Top 20 Docker Interview Questions & Answers

Ques: 1. What do you understand by Docker?

Ans: Docker is an open-source lightweight containerization technology. It has gained widespread popularity in the cloud and application packaging world. It allows you to automate the deployment of applications in lightweight and portable containers.

Ques: 2. What is Docker image?

Ans: The Docker image help to create Docker containers. You can create the Docker image with the build command. Due to this, it creates a container that starts when it begins to run.
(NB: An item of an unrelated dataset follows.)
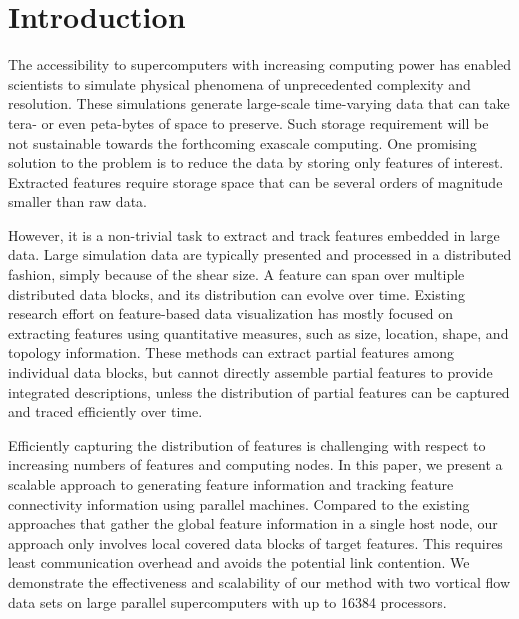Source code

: \section{Introduction}

The accessibility to supercomputers with increasing computing power has enabled scientists to simulate physical phenomena of unprecedented complexity and resolution. These simulations generate large-scale time-varying data that can take tera- or even peta-bytes of space to preserve. Such storage requirement will be not sustainable towards the forthcoming exascale computing. One promising solution to the problem is to reduce the data by storing only features of interest. Extracted features require storage space that can be several orders of magnitude smaller than raw data.

However, it is a non-trivial task to extract and track features embedded in large data. Large simulation data are typically presented and processed in a distributed fashion, simply because of the shear size. A feature can span over multiple distributed data blocks, and its distribution can evolve over time. Existing research effort on feature-based data visualization has mostly focused on extracting features using quantitative measures, such as size, location, shape, and topology information. These methods can extract partial features among individual data blocks, but cannot directly assemble partial features to provide integrated descriptions, unless the distribution of partial features can be captured and traced efficiently over time.


Efficiently capturing the distribution of features is challenging with respect to increasing numbers of features and computing nodes. In this paper, we present a scalable approach to generating feature information and tracking feature connectivity information using parallel machines. Compared to the existing approaches that gather the global feature information in a single host node, our approach only involves local covered data blocks of target features. This requires least communication overhead and avoids the potential link contention. We demonstrate the effectiveness and scalability of our method with two vortical flow data sets on large parallel supercomputers with up to 16384 processors.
Every docker images are stored in the Docker registry.

Ques: 3. What is Virtualization?

Ans: Virtualization is a method of logically dividing mainframes to allow multiple applications to run simultaneously.
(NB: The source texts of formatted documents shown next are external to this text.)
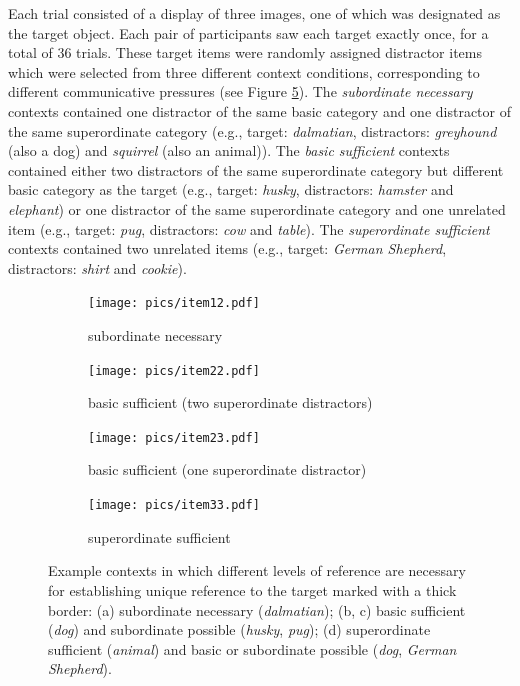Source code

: \documentclass[11pt]{article}
\newcommand{\figref}[1]{Figure \ref{#1}}
\begin{document}
Each trial consisted of a display of three images, one of which was designated as the target object. Each pair of participants saw each target exactly once, for a total of 36 trials. These target items were randomly assigned distractor items which were selected from three different context conditions, corresponding to different communicative pressures (see \figref{fig:dogcontexts}). The \emph{subordinate necessary} contexts contained one distractor of the same basic category and one distractor of the same superordinate category (e.g., target: \emph{dalmatian}, distractors: \emph{greyhound} (also a dog) and \emph{squirrel} (also an animal)). The \emph{basic sufficient} contexts contained either two distractors of the same superordinate category but different basic category as the target (e.g., target: \emph{husky}, distractors: \emph{hamster} and \emph{elephant}) or one distractor of the same superordinate category and one unrelated item (e.g., target: \emph{pug}, distractors: \emph{cow} and \emph{table}). The \emph{superordinate sufficient} contexts contained two unrelated items (e.g., target: \emph{German Shepherd}, distractors: \emph{shirt} and \emph{cookie}). 

\begin{figure}
	\begin{subfigure}{.5\textwidth}
		\centering
		\texttt{[image: pics/item12.pdf]}
		\caption{subordinate necessary}
		\label{fig:item12}
	\end{subfigure}
	\begin{subfigure}{.5\textwidth}
		\centering
		\texttt{[image: pics/item22.pdf]}
		\centering
		\caption{basic sufficient (two superordinate distractors)}
		\label{fig:item22}
	\end{subfigure}
	\begin{subfigure}{.5\textwidth}
		\centering
		\texttt{[image: pics/item23.pdf]}
		\caption{basic sufficient (one superordinate distractor)}
		\label{fig:item23}
	\end{subfigure}
	\begin{subfigure}{.5\textwidth}
		\centering
		\texttt{[image: pics/item33.pdf]}
		\centering
		\caption{superordinate sufficient}
		\label{fig:item33}
	\end{subfigure}
	\caption{Example contexts in which different levels of reference are necessary for establishing unique reference to the target marked with a thick border: (a) subordinate necessary (\emph{dalmatian}); (b, c) basic sufficient (\emph{dog}) and subordinate possible (\emph{husky}, \emph{pug}); (d) superordinate sufficient (\emph{animal}) and basic or subordinate possible (\emph{dog}, \emph{German Shepherd}).}
	\label{fig:dogcontexts}
\end{figure}
\end{document}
However, this scenario changed when companies and open source communities were able to offer a method of handling privileged instructions. It allows multiple OS to run simultaneously on a single x86 based system.
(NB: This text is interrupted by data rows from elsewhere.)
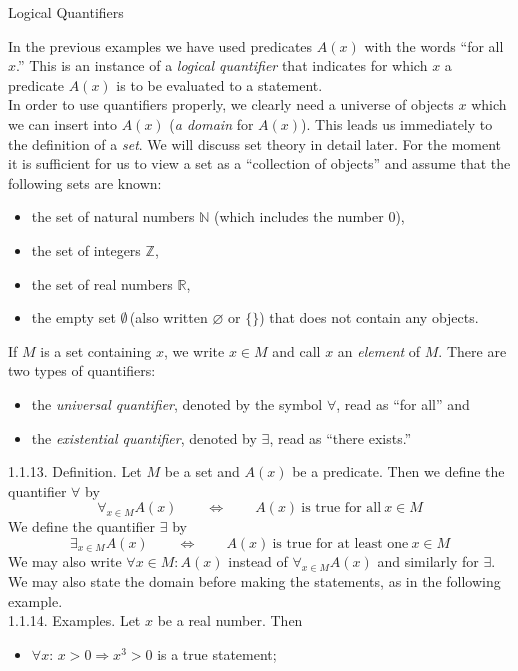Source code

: \documentclass[smaller,hyperref={CJKbookmarks=true}]{beamer}
\newcommand{\N}{\mathbb{N}} \newcommand{\Z}{\mathbb{Z}} \newcommand{\Q}{\mathbb{Q}}
\newcommand{\R}{\mathbb{R}}
\begin{document}
\begin{frame}{Logical Quantifiers}
\begin{spacing}{1.05}
In the previous examples we have used predicates $A(x)$ with the words ``for all $x$.'' This is an instance of a \emph{logical quantifier} that indicates for which $x$ a predicate $A(x)$ is to be evaluated to a statement.\\[5pt]
In order to use quantifiers properly, we clearly need a universe of objects $x$ which we can insert into $A(x)$ (\emph{a domain} for $A(x)$). This leads us immediately to the definition of a \emph{set}. We will discuss set theory in detail later. For the moment it is suf{}ficient for us to view a set as a ``collection of objects'' and assume that the following sets are known:
\begin{itemize}
  \item the set of natural numbers $\N$ (which includes the number 0),
  \item the set of integers $\Z$,
  \item the set of real numbers $\R$,
  \item the empty set $\emptyset$\,(also written $\varnothing$ or $\{\}$) that does not contain any objects.
\end{itemize}
If $M$ is a set containing $x$, we write $x\in M$ and call $x$ an \emph{element} of $M$.
\newpage
There are two types of quantifiers:
\begin{itemize}
  \item the \emph{universal quantifier}, denoted by the symbol $\forall$, read as ``for all'' and
  \item the \emph{existential quantifier}, denoted by $\exists$, read as ``there exists.''
\end{itemize}
\alert{1.1.13. Definition.} Let $M$ be a set and $A(x)$ be a predicate. Then we define the quantifier $\forall$ by
\[\mathop{\forall}_{x\in M}A(x)\qquad\Leftrightarrow\qquad
A(x)~\text{is true for all}~x\in M\]
We define the quantifier $\exists$ by
\[\mathop{\exists}_{x\in M}A(x)\qquad\Leftrightarrow\qquad
A(x)~\text{is true for at least one}~x\in M\]
We may also write $\forall x\in M\!:A(x)$ instead of $\displaystyle\mathop{\forall}_{x\in M}A(x)$ and similarly for $\exists$.
\newpage
We may also state the domain before making the statements, as in the
following example.\\[5pt]
\alert{1.1.14. Examples.} Let $x$ be a real number. Then
\begin{itemize}
  \item $\forall x\!:\,x>0\Rightarrow x^3>0$ is a true statement;

\end{itemize}
\end{spacing}
\end{frame}
\end{document}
Ques: 4. Can you explain the process of scaling your Docker containers?

Ans: The Docker containers can be scaled to any level starting from a few hundred to even thousands or millions of containers. The only condition for this is that the containers need the memory and the OS at all times, and there should not be a constraint when the Docker is getting scaled.

Ques: 5. What is CNM?

Ans: CNM stands for Container Networking Model. It is a standard or specification from Docker, Inc. that forms the basis of container networking in a Docker environment. This docker's approach provides container networking with support for multiple network drivers.

Ques: 6. Can you explain the Docker Trusted Registry?

Ans: Docker Trusted Registry is the enterprise-grade image storage toll for Docker. You should install it after your firewall so that you can securely manage the Docker images you use in your applications.

Ques: 7. How do I run multiple copies of Compose file on the same host?

Ans: Compose uses the project name which allows you to create unique identifiers for all of a project's containers and other resources. To run multiple copies of a project, set a custom project name using the -a command-line option or using COMPOSE_PROJECT_NAME environment variable.

Ques: 8. What is Hypervisor?

Ans: A hypervisor is a software that makes virtualization possible. It is also called Virtual Machine Monitor. It divides the host system and allocates the resources to each divided virtual environment. You can basically have multiple OS on a single host system. There are two types of Hypervisors:

Type 1: It’s also called Native Hypervisor or Bare metal Hypervisor. It runs directly on the underlying host system. It has direct access to your host’s system hardware and hence does not require a base server operating system.

Type 2: This kind of hypervisor makes use of the underlying host operating system. It’s also called Hosted Hypervisor.

Ques: 9. What is containerization?

Ans:In the software development process, code developed on one machine might not work perfectly fine on any other machine because of the dependencies. This problem was solved by the containerization concept.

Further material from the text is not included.